YORKTON -  At the most recent regular meeting of Yorkton Council a park development behind Columbia School with a pump track at it’s heart was put on hold.

It was a decision that is worth a closer look.

To start with, the fate of the park has simply been pushed ahead until the budget debate for 2024.

What that means is there is a $1 million set aside for the project $300K from the 2023 budget that apparently will just sit there awaiting a final decision. For reference that $300K is roughly one per cent of the 3.93 per cent tax hike also announced at the same meeting.

So to start Council might want to trim that tax hike a chunk rather than have $300K going to a project in limbo.

Then of course another question arises as to where the money to cover inflationary costs associated with waiting at least a year come from.
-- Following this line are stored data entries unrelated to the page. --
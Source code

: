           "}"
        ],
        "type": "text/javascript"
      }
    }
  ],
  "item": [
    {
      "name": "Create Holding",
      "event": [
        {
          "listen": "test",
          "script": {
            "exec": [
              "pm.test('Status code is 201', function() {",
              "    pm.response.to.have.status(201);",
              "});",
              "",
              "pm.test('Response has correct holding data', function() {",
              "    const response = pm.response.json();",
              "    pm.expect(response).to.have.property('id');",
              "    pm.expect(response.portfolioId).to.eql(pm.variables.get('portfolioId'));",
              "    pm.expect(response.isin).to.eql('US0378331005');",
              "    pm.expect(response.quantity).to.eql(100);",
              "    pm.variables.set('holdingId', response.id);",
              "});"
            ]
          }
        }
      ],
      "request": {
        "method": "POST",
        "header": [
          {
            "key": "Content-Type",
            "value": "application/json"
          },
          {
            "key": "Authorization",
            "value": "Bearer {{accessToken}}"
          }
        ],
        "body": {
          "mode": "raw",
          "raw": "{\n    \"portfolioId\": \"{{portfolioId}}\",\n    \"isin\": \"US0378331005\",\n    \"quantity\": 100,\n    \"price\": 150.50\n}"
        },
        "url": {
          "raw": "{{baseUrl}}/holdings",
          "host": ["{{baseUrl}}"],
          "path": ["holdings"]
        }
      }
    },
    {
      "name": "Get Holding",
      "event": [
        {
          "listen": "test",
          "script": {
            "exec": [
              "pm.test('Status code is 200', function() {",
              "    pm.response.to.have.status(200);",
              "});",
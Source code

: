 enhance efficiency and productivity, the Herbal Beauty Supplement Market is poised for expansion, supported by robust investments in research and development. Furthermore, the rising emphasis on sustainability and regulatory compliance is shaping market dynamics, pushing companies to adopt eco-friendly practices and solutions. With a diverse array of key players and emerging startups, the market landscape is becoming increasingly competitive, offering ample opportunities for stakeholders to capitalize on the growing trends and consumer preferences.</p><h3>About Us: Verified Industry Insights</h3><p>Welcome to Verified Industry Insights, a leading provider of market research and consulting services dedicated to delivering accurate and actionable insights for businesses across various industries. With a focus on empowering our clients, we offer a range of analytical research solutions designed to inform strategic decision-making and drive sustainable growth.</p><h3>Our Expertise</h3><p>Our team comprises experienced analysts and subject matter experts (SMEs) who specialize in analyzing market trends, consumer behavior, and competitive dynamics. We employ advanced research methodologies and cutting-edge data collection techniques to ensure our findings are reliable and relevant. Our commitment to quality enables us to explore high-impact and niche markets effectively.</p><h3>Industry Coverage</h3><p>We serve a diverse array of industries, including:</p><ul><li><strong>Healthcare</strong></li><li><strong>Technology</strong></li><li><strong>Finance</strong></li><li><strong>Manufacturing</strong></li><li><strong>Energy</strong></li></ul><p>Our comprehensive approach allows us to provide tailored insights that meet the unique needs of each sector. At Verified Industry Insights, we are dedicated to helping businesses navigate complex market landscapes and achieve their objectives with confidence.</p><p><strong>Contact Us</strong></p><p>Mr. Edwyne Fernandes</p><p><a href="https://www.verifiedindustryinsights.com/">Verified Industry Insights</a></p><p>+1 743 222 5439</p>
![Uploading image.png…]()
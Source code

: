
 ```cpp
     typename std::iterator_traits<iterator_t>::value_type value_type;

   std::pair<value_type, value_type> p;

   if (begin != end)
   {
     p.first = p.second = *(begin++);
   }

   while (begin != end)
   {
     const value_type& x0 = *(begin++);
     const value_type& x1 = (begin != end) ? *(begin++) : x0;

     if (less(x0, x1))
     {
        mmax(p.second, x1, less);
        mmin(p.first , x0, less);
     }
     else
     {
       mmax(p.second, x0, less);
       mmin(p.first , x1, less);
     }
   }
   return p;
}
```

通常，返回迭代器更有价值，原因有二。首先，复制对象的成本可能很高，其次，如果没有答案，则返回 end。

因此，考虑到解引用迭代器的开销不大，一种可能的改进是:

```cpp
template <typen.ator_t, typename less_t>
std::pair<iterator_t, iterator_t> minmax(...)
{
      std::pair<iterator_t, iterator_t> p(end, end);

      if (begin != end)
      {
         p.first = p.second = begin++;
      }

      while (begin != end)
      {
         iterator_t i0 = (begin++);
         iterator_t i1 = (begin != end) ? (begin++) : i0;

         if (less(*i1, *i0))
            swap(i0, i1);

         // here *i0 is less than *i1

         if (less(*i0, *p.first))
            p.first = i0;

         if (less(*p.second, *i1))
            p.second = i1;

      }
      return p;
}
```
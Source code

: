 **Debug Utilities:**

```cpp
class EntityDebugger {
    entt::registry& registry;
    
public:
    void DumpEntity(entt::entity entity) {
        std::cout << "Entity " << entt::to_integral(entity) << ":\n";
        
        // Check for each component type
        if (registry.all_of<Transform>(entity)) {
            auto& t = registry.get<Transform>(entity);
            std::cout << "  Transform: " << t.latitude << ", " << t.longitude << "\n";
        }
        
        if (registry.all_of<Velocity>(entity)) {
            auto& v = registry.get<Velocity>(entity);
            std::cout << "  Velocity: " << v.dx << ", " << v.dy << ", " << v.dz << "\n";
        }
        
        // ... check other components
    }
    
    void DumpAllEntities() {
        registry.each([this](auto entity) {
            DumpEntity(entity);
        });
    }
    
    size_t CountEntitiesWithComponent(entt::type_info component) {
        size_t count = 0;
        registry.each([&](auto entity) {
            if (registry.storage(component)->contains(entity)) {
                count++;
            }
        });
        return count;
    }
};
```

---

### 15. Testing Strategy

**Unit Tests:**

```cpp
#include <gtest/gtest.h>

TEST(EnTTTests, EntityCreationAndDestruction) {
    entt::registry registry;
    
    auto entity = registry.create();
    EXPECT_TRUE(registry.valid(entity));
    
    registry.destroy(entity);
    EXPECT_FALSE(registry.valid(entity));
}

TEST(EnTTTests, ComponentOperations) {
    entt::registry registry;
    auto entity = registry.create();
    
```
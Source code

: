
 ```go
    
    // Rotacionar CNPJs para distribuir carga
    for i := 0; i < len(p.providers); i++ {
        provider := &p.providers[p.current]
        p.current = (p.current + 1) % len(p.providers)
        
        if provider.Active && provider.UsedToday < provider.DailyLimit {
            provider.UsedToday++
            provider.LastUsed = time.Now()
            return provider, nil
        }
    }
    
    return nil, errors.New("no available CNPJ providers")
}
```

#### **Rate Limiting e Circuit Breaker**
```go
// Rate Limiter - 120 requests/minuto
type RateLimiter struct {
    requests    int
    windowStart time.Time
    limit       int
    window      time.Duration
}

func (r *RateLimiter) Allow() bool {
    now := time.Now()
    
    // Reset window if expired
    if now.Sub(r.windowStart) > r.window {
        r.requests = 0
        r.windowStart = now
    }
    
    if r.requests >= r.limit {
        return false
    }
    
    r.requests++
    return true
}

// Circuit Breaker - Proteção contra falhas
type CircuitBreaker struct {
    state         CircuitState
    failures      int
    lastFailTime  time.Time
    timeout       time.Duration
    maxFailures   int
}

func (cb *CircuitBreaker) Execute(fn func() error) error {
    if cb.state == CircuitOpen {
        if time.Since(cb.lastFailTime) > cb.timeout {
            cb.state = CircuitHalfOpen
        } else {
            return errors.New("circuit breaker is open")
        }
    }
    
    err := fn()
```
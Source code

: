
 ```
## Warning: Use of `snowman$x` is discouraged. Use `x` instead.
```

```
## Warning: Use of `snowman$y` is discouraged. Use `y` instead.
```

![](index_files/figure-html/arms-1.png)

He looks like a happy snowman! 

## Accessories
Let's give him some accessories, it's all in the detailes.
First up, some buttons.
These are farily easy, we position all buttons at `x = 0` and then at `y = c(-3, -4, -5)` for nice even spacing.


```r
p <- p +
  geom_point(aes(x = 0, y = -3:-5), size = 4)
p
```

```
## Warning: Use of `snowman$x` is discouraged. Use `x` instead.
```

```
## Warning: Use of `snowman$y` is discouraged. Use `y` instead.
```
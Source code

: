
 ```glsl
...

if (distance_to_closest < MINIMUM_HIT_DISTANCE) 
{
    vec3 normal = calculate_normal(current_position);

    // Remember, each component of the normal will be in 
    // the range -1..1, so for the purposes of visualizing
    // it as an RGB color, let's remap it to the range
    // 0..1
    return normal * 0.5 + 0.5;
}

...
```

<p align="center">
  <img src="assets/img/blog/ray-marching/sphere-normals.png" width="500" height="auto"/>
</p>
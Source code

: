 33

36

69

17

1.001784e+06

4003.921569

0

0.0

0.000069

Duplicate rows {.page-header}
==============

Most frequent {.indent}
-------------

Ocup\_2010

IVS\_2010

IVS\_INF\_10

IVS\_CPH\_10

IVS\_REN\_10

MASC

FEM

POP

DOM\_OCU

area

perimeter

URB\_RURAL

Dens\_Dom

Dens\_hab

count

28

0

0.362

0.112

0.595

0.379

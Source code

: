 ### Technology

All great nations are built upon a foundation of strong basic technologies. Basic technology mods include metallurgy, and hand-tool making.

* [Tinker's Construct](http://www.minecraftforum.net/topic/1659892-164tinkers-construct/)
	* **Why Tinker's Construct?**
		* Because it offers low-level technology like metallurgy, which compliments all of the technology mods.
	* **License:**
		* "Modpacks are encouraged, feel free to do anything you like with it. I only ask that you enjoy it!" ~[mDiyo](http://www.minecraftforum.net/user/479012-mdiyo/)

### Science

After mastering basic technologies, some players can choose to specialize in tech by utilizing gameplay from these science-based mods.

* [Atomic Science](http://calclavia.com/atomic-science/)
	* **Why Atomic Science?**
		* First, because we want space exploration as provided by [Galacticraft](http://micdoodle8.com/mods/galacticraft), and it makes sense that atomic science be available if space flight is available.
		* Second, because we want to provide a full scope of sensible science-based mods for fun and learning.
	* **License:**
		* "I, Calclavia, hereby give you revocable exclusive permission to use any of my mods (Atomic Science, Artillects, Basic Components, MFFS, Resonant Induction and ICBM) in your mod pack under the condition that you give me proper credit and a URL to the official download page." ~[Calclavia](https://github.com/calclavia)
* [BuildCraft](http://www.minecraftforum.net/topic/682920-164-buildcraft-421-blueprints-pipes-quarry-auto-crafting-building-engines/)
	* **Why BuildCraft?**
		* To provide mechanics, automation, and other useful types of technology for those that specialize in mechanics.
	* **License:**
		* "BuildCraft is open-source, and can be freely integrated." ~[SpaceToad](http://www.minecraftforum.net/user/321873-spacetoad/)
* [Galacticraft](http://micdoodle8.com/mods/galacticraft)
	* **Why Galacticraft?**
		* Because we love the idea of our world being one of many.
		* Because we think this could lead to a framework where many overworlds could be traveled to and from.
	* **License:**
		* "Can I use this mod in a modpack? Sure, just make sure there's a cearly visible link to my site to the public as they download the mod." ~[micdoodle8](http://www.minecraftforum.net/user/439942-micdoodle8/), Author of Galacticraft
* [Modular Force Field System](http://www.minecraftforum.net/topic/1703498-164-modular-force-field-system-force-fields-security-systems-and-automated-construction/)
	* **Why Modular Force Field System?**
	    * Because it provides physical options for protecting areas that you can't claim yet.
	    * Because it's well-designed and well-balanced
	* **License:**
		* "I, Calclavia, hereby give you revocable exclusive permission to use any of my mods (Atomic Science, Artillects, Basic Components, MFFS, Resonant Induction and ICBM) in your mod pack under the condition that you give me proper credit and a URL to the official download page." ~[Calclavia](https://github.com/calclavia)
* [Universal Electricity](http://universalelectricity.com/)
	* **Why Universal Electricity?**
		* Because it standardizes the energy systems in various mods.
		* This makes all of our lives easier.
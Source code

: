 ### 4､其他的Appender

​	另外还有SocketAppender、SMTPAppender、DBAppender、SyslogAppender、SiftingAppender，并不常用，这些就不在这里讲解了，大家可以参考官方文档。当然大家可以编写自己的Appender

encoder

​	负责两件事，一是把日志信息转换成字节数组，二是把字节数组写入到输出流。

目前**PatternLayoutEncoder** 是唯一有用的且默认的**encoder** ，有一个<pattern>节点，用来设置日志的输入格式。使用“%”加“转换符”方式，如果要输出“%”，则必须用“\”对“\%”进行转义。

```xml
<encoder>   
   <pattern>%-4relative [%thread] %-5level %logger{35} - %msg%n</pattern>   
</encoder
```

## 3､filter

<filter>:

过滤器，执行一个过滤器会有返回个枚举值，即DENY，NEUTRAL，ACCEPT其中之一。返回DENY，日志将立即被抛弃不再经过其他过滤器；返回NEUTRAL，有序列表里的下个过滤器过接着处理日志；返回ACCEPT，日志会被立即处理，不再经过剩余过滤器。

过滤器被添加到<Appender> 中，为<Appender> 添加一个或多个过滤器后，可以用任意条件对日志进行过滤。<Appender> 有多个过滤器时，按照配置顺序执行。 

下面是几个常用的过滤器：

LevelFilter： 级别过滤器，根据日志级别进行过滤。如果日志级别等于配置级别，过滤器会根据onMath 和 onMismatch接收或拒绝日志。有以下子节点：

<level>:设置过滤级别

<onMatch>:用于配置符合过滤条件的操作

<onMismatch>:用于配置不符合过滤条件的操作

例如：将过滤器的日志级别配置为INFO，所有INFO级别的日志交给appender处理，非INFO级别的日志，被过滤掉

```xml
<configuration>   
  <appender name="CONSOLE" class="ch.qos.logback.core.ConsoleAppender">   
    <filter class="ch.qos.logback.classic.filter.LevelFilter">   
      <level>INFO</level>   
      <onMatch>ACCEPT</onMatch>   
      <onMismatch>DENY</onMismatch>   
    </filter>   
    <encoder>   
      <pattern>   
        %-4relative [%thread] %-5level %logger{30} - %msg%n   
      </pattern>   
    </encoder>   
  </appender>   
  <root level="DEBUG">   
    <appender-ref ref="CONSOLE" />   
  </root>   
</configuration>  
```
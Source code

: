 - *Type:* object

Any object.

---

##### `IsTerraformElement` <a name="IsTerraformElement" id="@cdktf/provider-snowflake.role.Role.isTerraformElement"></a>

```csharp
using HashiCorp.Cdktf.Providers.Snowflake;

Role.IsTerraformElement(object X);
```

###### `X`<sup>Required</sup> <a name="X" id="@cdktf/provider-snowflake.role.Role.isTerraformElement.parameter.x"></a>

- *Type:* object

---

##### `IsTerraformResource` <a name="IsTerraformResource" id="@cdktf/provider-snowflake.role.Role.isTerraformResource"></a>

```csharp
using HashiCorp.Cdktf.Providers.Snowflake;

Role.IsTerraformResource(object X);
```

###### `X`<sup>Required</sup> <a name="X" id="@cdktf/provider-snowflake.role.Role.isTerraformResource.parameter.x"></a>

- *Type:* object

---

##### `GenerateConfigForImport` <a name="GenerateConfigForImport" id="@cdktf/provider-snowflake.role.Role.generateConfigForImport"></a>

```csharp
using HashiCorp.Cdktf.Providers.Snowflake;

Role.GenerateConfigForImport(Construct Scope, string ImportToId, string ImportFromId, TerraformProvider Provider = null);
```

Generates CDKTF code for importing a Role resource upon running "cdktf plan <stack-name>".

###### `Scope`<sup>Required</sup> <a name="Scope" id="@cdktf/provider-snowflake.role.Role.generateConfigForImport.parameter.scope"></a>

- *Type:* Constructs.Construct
Ashley Stradeski – Director of Finance with the city noted in the last year inflation has been sitting around the seven per cent, so if that continued on $1 million it would be about $70K that would need come from somewhere,

Now an argument can be made that the park development awaits an upcoming recreational plan. Which seems rather like a good idea, but then again this council spent millions on a golf course clubhouse, and has plans for ice plant upgrades at two arenas without that plan being in place, so perhaps it would be at best a very rough guideline as a tool for Council to use.

And, when it comes to envisioning recreation rough is likely the best a plan can be regardless of the good intentions of those creating it.

Good ideas come out of seemingly nowhere.

There was not a stock track in Yorkton, until there was. When it came to be it is doubtful most in the city envisioned a need for it? Or, foresaw the success it has had?

Before Brian Dudar thought it was a good idea, how many would have foreseen disc golf as something that would prove popular in the city?

How about the skateboard park? How many would have listed it as something that would be popular here – especially among voting age taxpayers?

How about the sudden arrival and growth of pickleball?

Of course not all sports thrive long term. Box lacrosse boomed and disappeared, as was the case with car drags at the airport, and interest in cricket was such just a few years ago interest existed in creating a permanent pitch, but seems dormant now at best.

And horseshoes went from a dedicated club to no pitches at all.

Even baseball and softball have experienced an ebb and flow in interest.

And, what of hockey long term. Does the SJHL exist long term as a major arena tenant? Repeated slips into red ink by the local Terriers might suggest not in the long term.

Do the costs of play and the demographics of new immigrants from countries where hockey is not a first love impact youth numbers?

How about football? Do parents shy away from their children involved in a sport that bangs their heads?

And what might emerge tomorrow?

Is walking basketball the next pickleball for seniors? Does ultimate find roots here like its disc golf cousin? Does cornhole catch on like it seems to have in many centres?

In the end the variables are likely too great for a rec plan to be more than a rough idea of what might be in the city’s future, leaving Councils of the day to make the decisions which of course is why we elect them in the first place.